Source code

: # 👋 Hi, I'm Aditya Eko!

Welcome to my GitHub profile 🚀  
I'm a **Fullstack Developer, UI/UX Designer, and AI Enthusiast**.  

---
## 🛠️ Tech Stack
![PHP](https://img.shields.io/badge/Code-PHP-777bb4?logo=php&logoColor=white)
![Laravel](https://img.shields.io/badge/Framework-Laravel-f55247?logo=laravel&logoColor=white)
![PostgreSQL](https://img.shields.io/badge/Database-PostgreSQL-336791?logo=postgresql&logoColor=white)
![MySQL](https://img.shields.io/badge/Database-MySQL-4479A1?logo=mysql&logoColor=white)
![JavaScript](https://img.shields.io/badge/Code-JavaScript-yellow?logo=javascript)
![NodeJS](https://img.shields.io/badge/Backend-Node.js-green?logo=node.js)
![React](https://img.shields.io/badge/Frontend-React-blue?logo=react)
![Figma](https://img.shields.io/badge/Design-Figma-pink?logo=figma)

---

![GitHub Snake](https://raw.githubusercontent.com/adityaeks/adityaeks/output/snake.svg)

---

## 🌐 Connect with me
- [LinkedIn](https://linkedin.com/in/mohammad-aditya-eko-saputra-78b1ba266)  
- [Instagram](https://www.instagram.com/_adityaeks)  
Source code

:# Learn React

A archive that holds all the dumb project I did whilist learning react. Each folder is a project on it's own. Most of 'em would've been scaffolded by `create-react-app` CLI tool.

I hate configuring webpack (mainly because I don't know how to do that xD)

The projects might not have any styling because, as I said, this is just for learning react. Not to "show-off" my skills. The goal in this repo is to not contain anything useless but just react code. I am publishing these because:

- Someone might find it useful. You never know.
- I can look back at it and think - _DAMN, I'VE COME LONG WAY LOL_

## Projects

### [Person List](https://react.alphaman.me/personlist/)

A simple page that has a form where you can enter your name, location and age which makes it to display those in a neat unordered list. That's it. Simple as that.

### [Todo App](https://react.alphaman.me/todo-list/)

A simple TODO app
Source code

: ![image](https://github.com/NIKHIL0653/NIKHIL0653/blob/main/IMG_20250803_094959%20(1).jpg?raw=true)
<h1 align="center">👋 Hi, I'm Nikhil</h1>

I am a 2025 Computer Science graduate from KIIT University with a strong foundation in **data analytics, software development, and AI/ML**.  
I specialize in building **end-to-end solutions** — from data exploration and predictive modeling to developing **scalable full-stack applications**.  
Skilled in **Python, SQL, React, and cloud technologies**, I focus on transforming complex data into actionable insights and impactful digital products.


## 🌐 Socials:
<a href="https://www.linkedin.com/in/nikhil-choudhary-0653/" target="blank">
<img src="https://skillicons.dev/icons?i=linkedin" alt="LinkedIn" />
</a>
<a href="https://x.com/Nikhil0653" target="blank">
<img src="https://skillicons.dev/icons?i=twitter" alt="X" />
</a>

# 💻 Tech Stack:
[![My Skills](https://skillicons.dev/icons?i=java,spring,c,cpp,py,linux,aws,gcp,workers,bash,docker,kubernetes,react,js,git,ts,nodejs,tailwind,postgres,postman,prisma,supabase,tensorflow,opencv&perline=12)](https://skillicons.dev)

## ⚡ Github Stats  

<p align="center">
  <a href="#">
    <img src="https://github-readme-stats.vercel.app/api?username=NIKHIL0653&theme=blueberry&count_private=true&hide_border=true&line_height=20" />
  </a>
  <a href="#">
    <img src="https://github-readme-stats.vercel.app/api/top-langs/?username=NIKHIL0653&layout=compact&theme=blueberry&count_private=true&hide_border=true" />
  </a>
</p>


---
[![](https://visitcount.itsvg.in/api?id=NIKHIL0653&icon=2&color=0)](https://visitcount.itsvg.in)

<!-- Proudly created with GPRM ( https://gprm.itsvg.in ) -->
========================================
[Problem statement] Above this task is a listing. Restate, word for word and with nothing added, the lines from the one with "- Someone might" through the one with "A simple page".

[Written response]
- Someone might find it useful. You never know.
- I can look back at it and think - _DAMN, I'VE COME LONG WAY LOL_

## Projects

### [Person List](https://react.alphaman.me/personlist/)

A simple page that has a form where you can enter your name, location and age which makes it to display those in a neat unordered list. That's it. Simple as that.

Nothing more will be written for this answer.